(Saved data entries)
#####

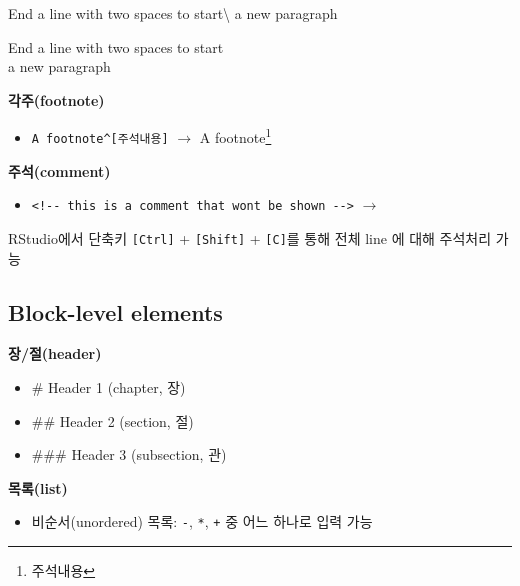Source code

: \documentclass[
  11pt,
]{krantz}
\makeatletter
\newenvironment{Shaded}{\begin{snugshade}}{\end{snugshade}}
\newcommand{\NormalTok}[1]{#1}
\providecommand{\tightlist}{%
  \setlength{\itemsep}{0pt}\setlength{\parskip}{0pt}}
\newenvironment{kframe}{%
\medskip{}
\setlength{\fboxsep}{.8em}
 \def\at@end@of@kframe{}%
 \ifinner\ifhmode%
  \def\at@end@of@kframe{\end{minipage}}%
  \begin{minipage}{\columnwidth}%
 \fi\fi%
 \def\FrameCommand##1{\hskip\@totalleftmargin \hskip-\fboxsep
 \colorbox{shadecolor}{##1}\hskip-\fboxsep
     \hskip-\linewidth \hskip-\@totalleftmargin \hskip\columnwidth}%
 \MakeFramed {\advance\hsize-\width
   \@totalleftmargin\z@ \linewidth\hsize
   \@setminipage}}%
 {\par\unskip\endMakeFramed%
 \at@end@of@kframe}
\newenvironment{rmdblock}[1]
  {
  \begin{itemize}
  \renewcommand{\labelitemi}{
    \raisebox{-.7\height}[0pt][0pt]{
      {\setkeys{Gin}{width=3em,keepaspectratio}\texttt{[image: images/\#1]}}
    }
  }
  \setlength{\fboxsep}{1em}
  \begin{kframe}
  \item
  }
  {
  \end{kframe}
  \end{itemize}
  }
\newenvironment{rmdtip}
  {\begin{rmdblock}{tip}}
  {\end{rmdblock}}
\makeatother
\begin{document}
\begin{Shaded}
\begin{Highlighting}[]
\NormalTok{End a line with two spaces to start\textbackslash{}}
\NormalTok{a new paragraph}
\end{Highlighting}
\end{Shaded}

End a line with two spaces to start\\
a new paragraph

\textbf{각주(footnote)}

\begin{itemize}
\tightlist
\item
  \texttt{A\ footnote\^{}{[}주석내용{]}} \(\rightarrow\) A footnote\footnote{주석내용}
\end{itemize}

\textbf{주석(comment)}

\begin{itemize}
\tightlist
\item
  \texttt{\textless{}!-\/-\ this\ is\ a\ comment\ that\ won\textquotesingle{}t\ be\ shown\ -\/-\textgreater{}} \(\rightarrow\) 
\end{itemize}

\footnotesize

\begin{rmdtip}
RStudio에서 단축키 \texttt{{[}Ctrl{]}} + \texttt{{[}Shift{]}} + \texttt{{[}C{]}}를 통해 전체 line 에 대해 주석처리 가능
\end{rmdtip}

\normalsize

\hypertarget{block-level-elements}{%
\subsection{Block-level elements}\label{block-level-elements}}

\textbf{장/절(header)}

\begin{itemize}
\tightlist
\item
  \# Header 1 (chapter, 장)
\item
  \#\# Header 2 (section, 절)
\item
  \#\#\# Header 3 (subsection, 관)
\end{itemize}

\textbf{목록(list)}

\begin{itemize}
\tightlist
\item
  비순서(unordered) 목록: \texttt{-}, \texttt{*}, \texttt{+} 중 어느 하나로 입력 가능
\end{itemize}
\end{document}
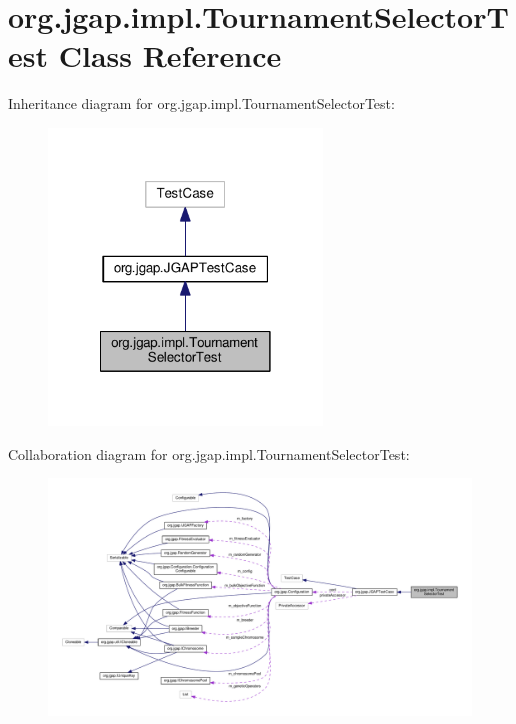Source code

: \hypertarget{classorg_1_1jgap_1_1impl_1_1_tournament_selector_test}{\section{org.\-jgap.\-impl.\-Tournament\-Selector\-Test Class Reference}
\label{classorg_1_1jgap_1_1impl_1_1_tournament_selector_test}
}


Inheritance diagram for org.\-jgap.\-impl.\-Tournament\-Selector\-Test\-:
\nopagebreak
\begin{figure}[H]
\begin{center}
\leavevmode
\includegraphics[width=206pt]{classorg_1_1jgap_1_1impl_1_1_tournament_selector_test__inherit__graph}
\end{center}
\end{figure}


Collaboration diagram for org.\-jgap.\-impl.\-Tournament\-Selector\-Test\-:
\nopagebreak
\begin{figure}[H]
\begin{center}
\leavevmode
\includegraphics[width=350pt]{classorg_1_1jgap_1_1impl_1_1_tournament_selector_test__coll__graph}
\end{center}
\end{figure}
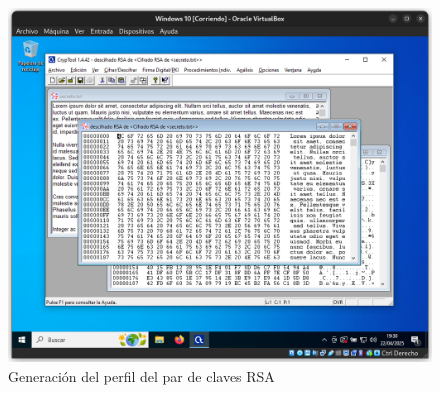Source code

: \begin{figure}[H]
    \includegraphics[width=15cm]{DesencriptadoRSA-2}
    \caption{Generación del perfil del par de claves RSA}
\end{figure}
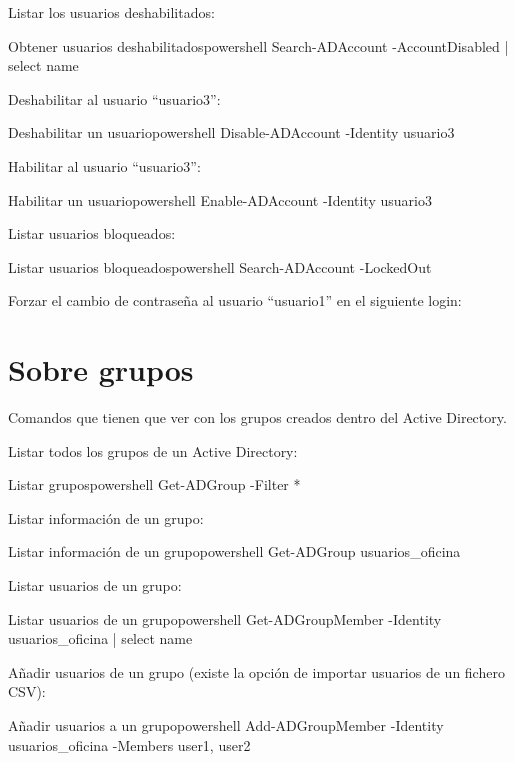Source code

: Listar los  usuarios deshabilitados:
\begin{mycode}{Obtener usuarios deshabilitados}{powershell}{}
Search-ADAccount -AccountDisabled | select name
\end{mycode}

Deshabilitar al usuario “usuario3”:
\begin{mycode}{Deshabilitar un usuario}{powershell}{}
Disable-ADAccount -Identity usuario3
\end{mycode}


Habilitar al usuario “usuario3”:
\begin{mycode}{Habilitar un usuario}{powershell}{}
Enable-ADAccount -Identity usuario3
\end{mycode}

Listar usuarios bloqueados:
\begin{mycode}{Listar usuarios bloqueados}{powershell}{}
Search-ADAccount -LockedOut
\end{mycode}

Forzar el cambio de contraseña al usuario “usuario1” en el siguiente login:


\section{Sobre grupos}
Comandos que tienen que ver con los grupos creados dentro del Active Directory.

Listar todos los grupos de un Active Directory:
\begin{mycode}{Listar grupos}{powershell}{}
Get-ADGroup -Filter *
\end{mycode}

Listar información de un grupo:
\begin{mycode}{Listar información de un grupo}{powershell}{}
Get-ADGroup usuarios_oficina
\end{mycode}

Listar usuarios de un grupo:
\begin{mycode}{Listar usuarios de un grupo}{powershell}{}
Get-ADGroupMember -Identity usuarios_oficina | select name
\end{mycode}

Añadir usuarios de un grupo (existe la opción de importar usuarios de un fichero CSV):
\begin{mycode}{Añadir usuarios a un grupo}{powershell}{}
Add-ADGroupMember -Identity usuarios_oficina -Members user1, user2
\end{mycode}



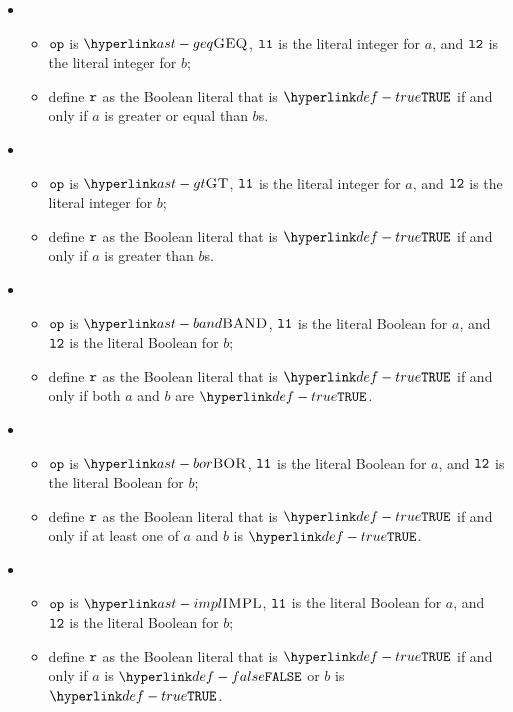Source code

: \begin{itemize}
  \item {}
  \begin{itemize}
    \item $\texttt{op}$ is $\GEQ$, $\texttt{l1}$ is the literal integer for $a$, and $\texttt{l2}$ is the literal integer for $b$;
    \item define $\texttt{r}$ as the Boolean literal that is $\True$ if and only if $a$ is greater or equal than $b$s.
  \end{itemize}

  \item {}
  \begin{itemize}
    \item $\texttt{op}$ is $\GT$, $\texttt{l1}$ is the literal integer for $a$, and $\texttt{l2}$ is the literal integer for $b$;
    \item define $\texttt{r}$ as the Boolean literal that is $\True$ if and only if $a$ is greater than $b$s.
  \end{itemize}

  \item {}
  \begin{itemize}
    \item $\texttt{op}$ is $\BAND$, $\texttt{l1}$ is the literal Boolean for $a$, and $\texttt{l2}$ is the literal Boolean for $b$;
    \item define $\texttt{r}$ as the Boolean literal that is $\True$ if and only if both $a$ and $b$ are $\True$.
  \end{itemize}

  \item {}
  \begin{itemize}
    \item $\texttt{op}$ is $\BOR$, $\texttt{l1}$ is the literal Boolean for $a$, and $\texttt{l2}$ is the literal Boolean for $b$;
    \item define $\texttt{r}$ as the Boolean literal that is $\True$ if and only if at least one of $a$ and $b$ is $\True$.
  \end{itemize}

  \item {}
  \begin{itemize}
    \item $\texttt{op}$ is $\IMPL$, $\texttt{l1}$ is the literal Boolean for $a$, and $\texttt{l2}$ is the literal Boolean for $b$;
    \item define $\texttt{r}$ as the Boolean literal that is $\True$ if and only if $a$ is $\False$ or $b$ is $\True$.
  \end{itemize}


\end{itemize}
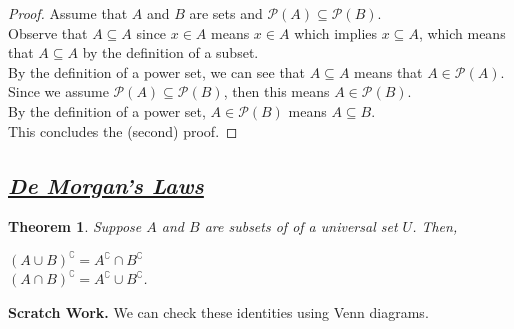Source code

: \documentclass{amsart} %
\newtheorem{thm}{Theorem} %
\theoremstyle{definition} %
\theoremstyle{definition}
\theoremstyle{remark} %
\begin{document}
\begin{proof}
      Assume that $A$ and $B$ are sets and $\mathcal{P}(A) \subseteq \mathcal{P}(B)$. \\
      \indent Observe that $A \subseteq A$ since $x \in A$ means $x \in A$ which implies $x \subseteq A$, which means that $A \subseteq A$ by the definition of a subset. \\
      \indent By the definition of a power set, we can see that $A \subseteq A$ means that $A \in \mathcal{P}(A)$. Since we assume $\mathcal{P}(A) \subseteq \mathcal{P}(B)$, then this means $A \in \mathcal{P}(B)$. \\
      \indent By the definition of a power set, $A \in \mathcal{P}(B)$ means $A \subseteq B$. \\
      \indent This concludes the (second) proof.
\end{proof}













\bigskip \bigskip

\subsection{\underline{\emph{De Morgan's Laws}}}

\begin{thm}
      Suppose $A$ and $B$ are subsets of of a universal set $U$. Then,
      \begin{center}
            $(A \cup B)^\complement = A^\complement \cap B^\complement$ \\
            $(A \cap B)^\complement = A^\complement \cup B^\complement$.
      \end{center}
\end{thm}



\noindent \textbf{Scratch Work.} We can check these identities using Venn diagrams.
\end{document}
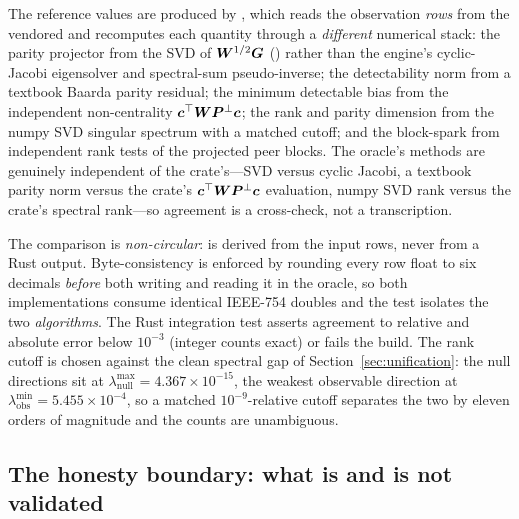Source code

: The reference values are produced by , which reads the
observation \emph{rows} from the vendored  and recomputes each quantity
through a \emph{different} numerical stack: the parity projector from the SVD of
$\bm{W}^{1/2}\bm{G}$ () rather than the engine's cyclic-Jacobi
eigensolver and spectral-sum pseudo-inverse; the detectability norm from a textbook Baarda
parity residual; the minimum detectable bias from the independent non-centrality
$\bm c^\top\bm{W}\bm{P}^{\perp}\bm c$; the rank and parity dimension from the numpy SVD singular
spectrum with a matched cutoff; and the block-spark from independent rank tests of the
projected peer blocks. The oracle's methods are genuinely independent of the crate's---SVD
versus cyclic Jacobi, a textbook parity norm versus the crate's $\bm c^\top\bm{W}\bm{P}^{\perp}\bm c$
evaluation, numpy SVD rank versus the crate's spectral rank---so agreement is a cross-check,
not a transcription.

The comparison is \emph{non-circular}:  is derived from the input rows,
never from a Rust output. Byte-consistency is enforced by rounding every row float to six
decimals \emph{before} both writing  and reading it in the oracle, so both
implementations consume identical IEEE-754 doubles and the test isolates the two
\emph{algorithms}. The Rust integration test 
asserts agreement to relative and absolute error below $10^{-3}$ (integer counts exact) or
fails the build. The rank cutoff is chosen against the clean spectral gap of
Section~\ref{sec:unification}: the null directions sit at
$\lambda_{\text{null}}^{\max}=4.367\times10^{-15}$, the weakest observable direction at
$\lambda_{\text{obs}}^{\min}=5.455\times10^{-4}$, so a matched $10^{-9}$-relative cutoff
separates the two by eleven orders of magnitude and the counts are unambiguous.

\subsection{The honesty boundary: what is and is not validated}
\label{sec:boundary}

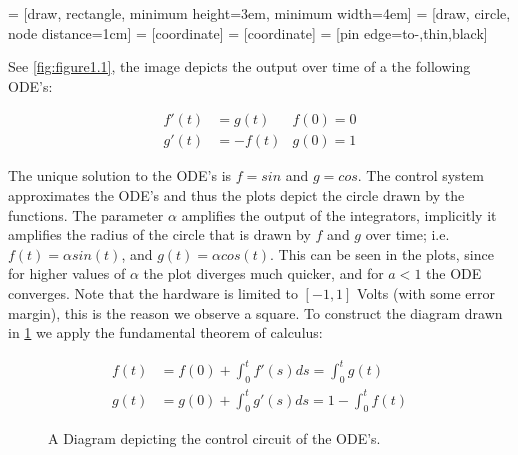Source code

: \documentclass[british]{mscs-project}
\begin{document}
\makeMSCSTitle{}




 = [draw, rectangle,
   minimum height=3em, minimum width=4em]
 = [draw, circle, node distance=1cm]
 = [coordinate]
 = [coordinate]
 = [pin edge={to-,thin,black}]


\label{problem-1}
See \cref{fig:figure1.1}, the image depicts the output over time of a the following ODE's:


\begin{align*}
 f'(t) &= g(t) & f(0) = 0 \\
 g'(t) &= -f(t) & g(0) = 1
\end{align*}


The unique solution to the ODE's is $f = sin$ and $g = cos$. The control system approximates the ODE's and thus the plots depict the circle drawn by the functions. The parameter $\alpha$ amplifies the output of the integrators, implicitly it amplifies the radius of the circle that is drawn by $f$ and $g$ over time; i.e. $f(t) = \alpha sin(t)$, and $g(t) = \alpha cos(t)$. This can be seen in the plots, since for higher values of $\alpha$ the plot diverges much quicker, and for $a<1$ the ODE converges. Note that the hardware is limited to $[-1,1]$ Volts (with some error margin), this is the reason we observe a square. To construct the diagram drawn in \cref{fig:circuit} we apply the fundamental theorem of calculus:


\begin{align*}
 f(t) &= f(0) + \int_0^t f'(s)ds = \int_0^t g(t)  \\
 g(t) &= g(0) + \int_0^t g'(s)ds = 1 - \int_0^t f(t)
\end{align*}


\begin{figure}[h]
\centering
{}
\caption{A Diagram depicting the control circuit of the ODE's.}
 \label{fig:circuit}
\end{figure}
\end{document}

#####

What is expected:
How many lines in the entries above hold the string "null"? Answer with the number and nothing more.

Finished task:
2